> [THE PROBLEM]: Your response should be the complete data, transcribed exactly.

:: RECORDS

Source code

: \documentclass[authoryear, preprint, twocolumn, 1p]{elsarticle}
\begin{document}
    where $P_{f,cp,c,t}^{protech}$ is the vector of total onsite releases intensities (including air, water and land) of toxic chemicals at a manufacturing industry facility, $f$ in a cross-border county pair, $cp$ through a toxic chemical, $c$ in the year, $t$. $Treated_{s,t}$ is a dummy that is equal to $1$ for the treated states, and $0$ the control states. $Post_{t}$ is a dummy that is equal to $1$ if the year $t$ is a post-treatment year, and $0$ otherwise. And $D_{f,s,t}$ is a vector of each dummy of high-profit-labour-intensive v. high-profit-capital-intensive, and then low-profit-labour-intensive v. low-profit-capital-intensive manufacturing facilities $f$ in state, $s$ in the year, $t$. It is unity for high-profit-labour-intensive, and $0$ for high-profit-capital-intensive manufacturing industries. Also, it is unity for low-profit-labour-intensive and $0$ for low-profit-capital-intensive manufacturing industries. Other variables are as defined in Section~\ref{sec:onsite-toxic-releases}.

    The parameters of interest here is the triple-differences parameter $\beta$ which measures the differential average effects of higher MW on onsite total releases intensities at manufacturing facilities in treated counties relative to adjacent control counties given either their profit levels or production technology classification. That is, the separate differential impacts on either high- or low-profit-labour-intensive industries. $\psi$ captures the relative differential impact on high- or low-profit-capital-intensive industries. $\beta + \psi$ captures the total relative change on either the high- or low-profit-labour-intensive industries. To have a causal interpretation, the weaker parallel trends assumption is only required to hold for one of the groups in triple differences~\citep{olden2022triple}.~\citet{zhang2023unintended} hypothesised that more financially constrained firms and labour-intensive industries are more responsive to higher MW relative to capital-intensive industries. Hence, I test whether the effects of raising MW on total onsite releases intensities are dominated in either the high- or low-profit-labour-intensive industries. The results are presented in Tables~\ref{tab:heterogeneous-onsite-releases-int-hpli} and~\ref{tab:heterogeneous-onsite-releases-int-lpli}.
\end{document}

::::

> [REPLY]:
Source code

: \documentclass[authoryear, preprint, twocolumn, 1p]{elsarticle}
\begin{document}
    where $P_{f,cp,c,t}^{protech}$ is the vector of total onsite releases intensities (including air, water and land) of toxic chemicals at a manufacturing industry facility, $f$ in a cross-border county pair, $cp$ through a toxic chemical, $c$ in the year, $t$. $Treated_{s,t}$ is a dummy that is equal to $1$ for the treated states, and $0$ the control states. $Post_{t}$ is a dummy that is equal to $1$ if the year $t$ is a post-treatment year, and $0$ otherwise. And $D_{f,s,t}$ is a vector of each dummy of high-profit-labour-intensive v. high-profit-capital-intensive, and then low-profit-labour-intensive v. low-profit-capital-intensive manufacturing facilities $f$ in state, $s$ in the year, $t$. It is unity for high-profit-labour-intensive, and $0$ for high-profit-capital-intensive manufacturing industries. Also, it is unity for low-profit-labour-intensive and $0$ for low-profit-capital-intensive manufacturing industries. Other variables are as defined in Section~\ref{sec:onsite-toxic-releases}.

    The parameters of interest here is the triple-differences parameter $\beta$ which measures the differential average effects of higher MW on onsite total releases intensities at manufacturing facilities in treated counties relative to adjacent control counties given either their profit levels or production technology classification. That is, the separate differential impacts on either high- or low-profit-labour-intensive industries. $\psi$ captures the relative differential impact on high- or low-profit-capital-intensive industries. $\beta + \psi$ captures the total relative change on either the high- or low-profit-labour-intensive industries. To have a causal interpretation, the weaker parallel trends assumption is only required to hold for one of the groups in triple differences~\citep{olden2022triple}.~\citet{zhang2023unintended} hypothesised that more financially constrained firms and labour-intensive industries are more responsive to higher MW relative to capital-intensive industries. Hence, I test whether the effects of raising MW on total onsite releases intensities are dominated in either the high- or low-profit-labour-intensive industries. The results are presented in Tables~\ref{tab:heterogeneous-onsite-releases-int-hpli} and~\ref{tab:heterogeneous-onsite-releases-int-lpli}.
\end{document}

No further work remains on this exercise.